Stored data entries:
※ ※ ※
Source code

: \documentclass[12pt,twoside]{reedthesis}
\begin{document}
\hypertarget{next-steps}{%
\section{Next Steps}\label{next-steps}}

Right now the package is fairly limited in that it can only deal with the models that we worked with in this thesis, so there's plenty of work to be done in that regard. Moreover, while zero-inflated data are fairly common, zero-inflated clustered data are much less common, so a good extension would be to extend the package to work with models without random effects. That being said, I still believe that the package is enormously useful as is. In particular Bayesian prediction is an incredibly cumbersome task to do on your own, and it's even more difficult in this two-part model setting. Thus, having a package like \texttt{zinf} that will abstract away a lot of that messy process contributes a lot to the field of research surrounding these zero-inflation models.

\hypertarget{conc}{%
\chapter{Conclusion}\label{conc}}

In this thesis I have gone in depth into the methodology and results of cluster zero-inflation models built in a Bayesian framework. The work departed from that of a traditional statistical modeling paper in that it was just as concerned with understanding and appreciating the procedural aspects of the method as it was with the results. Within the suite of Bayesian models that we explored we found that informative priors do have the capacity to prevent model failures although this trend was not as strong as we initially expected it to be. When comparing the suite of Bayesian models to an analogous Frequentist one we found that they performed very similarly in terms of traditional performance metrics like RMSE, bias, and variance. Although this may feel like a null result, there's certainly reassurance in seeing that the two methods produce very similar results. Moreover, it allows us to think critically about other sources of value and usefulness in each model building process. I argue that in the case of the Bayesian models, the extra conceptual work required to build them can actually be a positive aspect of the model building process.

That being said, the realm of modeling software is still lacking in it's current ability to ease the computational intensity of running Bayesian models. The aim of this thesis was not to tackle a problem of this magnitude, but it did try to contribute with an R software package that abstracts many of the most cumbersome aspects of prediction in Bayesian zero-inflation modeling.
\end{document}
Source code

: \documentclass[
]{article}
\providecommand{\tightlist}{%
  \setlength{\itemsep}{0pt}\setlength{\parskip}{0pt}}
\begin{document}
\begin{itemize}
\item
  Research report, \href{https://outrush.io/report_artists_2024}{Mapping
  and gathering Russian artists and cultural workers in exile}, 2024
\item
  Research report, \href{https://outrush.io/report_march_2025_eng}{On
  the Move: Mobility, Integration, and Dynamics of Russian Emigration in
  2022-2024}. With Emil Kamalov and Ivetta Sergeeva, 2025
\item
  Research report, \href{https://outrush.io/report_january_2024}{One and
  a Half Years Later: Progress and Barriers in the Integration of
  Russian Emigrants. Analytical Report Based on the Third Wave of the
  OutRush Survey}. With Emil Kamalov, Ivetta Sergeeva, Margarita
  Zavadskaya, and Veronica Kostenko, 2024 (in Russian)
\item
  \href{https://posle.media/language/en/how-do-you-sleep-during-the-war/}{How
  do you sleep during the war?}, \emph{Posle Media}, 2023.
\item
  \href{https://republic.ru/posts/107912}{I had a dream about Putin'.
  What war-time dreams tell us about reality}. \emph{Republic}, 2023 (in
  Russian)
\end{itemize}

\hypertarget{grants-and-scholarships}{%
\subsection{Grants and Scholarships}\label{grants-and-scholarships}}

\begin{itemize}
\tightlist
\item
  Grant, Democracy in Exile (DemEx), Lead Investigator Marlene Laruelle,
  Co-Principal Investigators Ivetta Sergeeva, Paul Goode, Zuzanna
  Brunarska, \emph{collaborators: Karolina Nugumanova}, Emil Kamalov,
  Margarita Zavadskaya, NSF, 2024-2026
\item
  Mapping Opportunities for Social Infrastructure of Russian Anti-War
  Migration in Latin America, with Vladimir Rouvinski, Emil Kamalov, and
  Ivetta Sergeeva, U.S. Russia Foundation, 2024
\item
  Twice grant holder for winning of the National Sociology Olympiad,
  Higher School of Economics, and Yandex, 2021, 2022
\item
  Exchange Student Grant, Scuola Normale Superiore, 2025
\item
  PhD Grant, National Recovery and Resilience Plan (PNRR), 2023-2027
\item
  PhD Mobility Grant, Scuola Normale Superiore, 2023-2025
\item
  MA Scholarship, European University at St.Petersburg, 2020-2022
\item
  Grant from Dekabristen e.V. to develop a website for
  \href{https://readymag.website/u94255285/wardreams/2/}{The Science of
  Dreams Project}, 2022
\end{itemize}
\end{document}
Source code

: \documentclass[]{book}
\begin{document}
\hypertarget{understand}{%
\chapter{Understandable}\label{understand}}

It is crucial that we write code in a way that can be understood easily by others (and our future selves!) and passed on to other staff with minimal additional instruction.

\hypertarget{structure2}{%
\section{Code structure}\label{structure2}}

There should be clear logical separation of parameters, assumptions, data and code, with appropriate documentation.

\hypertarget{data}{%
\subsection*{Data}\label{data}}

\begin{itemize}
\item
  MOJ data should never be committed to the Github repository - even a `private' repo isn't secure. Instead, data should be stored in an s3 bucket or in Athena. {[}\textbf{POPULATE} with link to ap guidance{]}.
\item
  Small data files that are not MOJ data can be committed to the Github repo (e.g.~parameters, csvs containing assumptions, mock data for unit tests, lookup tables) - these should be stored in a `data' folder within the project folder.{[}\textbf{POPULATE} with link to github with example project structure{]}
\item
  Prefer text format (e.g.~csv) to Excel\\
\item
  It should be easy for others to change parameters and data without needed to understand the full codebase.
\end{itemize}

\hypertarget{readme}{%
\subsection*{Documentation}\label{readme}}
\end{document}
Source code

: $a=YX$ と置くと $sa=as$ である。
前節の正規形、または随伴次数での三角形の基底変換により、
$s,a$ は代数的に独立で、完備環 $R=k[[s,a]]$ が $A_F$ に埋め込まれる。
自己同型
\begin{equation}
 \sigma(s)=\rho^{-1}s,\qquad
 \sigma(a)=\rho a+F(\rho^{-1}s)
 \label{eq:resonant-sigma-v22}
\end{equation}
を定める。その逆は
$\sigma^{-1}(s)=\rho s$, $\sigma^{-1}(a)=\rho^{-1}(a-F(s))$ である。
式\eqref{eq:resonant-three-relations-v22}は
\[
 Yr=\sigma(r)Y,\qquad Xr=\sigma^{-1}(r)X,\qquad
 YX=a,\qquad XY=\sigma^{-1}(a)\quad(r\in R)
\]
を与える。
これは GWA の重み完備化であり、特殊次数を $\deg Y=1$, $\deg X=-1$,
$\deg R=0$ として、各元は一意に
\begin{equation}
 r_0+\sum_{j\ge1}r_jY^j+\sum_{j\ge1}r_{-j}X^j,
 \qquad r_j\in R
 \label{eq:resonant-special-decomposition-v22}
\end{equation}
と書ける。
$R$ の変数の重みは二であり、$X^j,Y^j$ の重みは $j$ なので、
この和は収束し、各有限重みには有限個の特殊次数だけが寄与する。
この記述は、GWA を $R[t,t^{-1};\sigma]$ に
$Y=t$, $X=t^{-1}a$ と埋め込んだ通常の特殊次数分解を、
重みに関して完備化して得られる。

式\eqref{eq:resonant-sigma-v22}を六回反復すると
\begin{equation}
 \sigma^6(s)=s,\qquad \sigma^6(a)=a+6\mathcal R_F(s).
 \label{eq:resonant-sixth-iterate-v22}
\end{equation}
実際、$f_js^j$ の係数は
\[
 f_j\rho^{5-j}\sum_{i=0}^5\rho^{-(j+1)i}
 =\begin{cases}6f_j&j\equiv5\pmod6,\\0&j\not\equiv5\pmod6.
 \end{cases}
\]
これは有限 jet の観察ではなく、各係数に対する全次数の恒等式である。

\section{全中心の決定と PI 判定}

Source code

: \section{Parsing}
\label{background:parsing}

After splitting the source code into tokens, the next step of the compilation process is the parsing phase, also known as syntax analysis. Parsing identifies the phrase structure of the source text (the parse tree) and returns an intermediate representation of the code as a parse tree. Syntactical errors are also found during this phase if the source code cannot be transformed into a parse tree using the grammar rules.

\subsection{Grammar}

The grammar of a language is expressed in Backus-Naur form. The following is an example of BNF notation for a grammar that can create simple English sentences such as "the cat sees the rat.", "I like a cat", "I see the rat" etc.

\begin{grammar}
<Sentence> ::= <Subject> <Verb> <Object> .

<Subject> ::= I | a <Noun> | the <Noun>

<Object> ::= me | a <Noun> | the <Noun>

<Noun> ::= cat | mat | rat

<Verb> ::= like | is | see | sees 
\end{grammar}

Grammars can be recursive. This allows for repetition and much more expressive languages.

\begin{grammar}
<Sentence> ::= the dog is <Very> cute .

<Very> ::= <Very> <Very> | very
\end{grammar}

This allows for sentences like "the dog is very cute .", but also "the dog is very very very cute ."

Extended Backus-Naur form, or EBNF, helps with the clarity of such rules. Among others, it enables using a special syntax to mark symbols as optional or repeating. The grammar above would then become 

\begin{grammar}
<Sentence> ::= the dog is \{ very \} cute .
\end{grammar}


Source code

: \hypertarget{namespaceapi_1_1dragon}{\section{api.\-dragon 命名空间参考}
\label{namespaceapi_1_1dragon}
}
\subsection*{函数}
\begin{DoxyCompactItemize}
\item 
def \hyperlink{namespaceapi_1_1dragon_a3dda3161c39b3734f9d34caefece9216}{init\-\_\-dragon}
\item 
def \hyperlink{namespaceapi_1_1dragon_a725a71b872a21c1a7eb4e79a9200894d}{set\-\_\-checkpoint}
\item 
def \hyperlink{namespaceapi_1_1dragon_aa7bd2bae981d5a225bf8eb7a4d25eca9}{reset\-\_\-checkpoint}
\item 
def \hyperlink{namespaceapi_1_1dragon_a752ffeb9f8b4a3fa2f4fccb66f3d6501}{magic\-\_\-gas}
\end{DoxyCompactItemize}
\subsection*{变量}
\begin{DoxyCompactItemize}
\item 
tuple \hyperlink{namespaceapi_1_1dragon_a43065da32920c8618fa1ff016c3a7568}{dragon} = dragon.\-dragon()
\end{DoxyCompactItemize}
※ ※ ※
▶ [Work item]: Each line of the entries that contains the word "checkpoint" should be listed.

▶ [Reply]:
def \hyperlink{namespaceapi_1_1dragon_a725a71b872a21c1a7eb4e79a9200894d}{set\-\_\-checkpoint}
def \hyperlink{namespaceapi_1_1dragon_aa7bd2bae981d5a225bf8eb7a4d25eca9}{reset\-\_\-checkpoint}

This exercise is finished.